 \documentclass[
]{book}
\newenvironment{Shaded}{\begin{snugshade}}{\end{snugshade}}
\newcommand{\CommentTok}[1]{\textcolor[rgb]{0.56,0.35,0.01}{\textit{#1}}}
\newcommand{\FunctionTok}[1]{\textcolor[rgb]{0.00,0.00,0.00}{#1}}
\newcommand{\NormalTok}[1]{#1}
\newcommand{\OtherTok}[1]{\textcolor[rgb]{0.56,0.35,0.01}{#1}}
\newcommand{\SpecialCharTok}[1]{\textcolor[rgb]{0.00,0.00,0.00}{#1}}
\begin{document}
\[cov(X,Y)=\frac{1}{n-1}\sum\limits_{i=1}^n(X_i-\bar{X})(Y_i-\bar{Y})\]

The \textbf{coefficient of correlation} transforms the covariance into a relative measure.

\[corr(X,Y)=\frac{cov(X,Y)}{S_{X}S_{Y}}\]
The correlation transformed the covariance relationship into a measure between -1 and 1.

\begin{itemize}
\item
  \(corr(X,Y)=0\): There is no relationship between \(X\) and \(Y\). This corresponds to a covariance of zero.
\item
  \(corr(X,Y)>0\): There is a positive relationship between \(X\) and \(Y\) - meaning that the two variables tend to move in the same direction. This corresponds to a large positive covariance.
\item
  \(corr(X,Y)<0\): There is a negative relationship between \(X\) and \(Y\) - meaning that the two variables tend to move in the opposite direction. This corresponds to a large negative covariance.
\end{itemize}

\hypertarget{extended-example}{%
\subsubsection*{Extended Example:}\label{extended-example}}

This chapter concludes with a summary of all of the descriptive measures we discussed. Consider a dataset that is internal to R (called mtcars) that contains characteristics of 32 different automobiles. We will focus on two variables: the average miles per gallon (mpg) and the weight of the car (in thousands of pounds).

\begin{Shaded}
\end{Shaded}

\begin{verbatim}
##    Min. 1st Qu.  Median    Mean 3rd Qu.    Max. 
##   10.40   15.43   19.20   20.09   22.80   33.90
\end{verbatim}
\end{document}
▬▬▬
WHAT IS EXPECTED:
For every line above that holds the string "frac", add one to a count; give that count alone.

RESULT OF THIS TASK:
2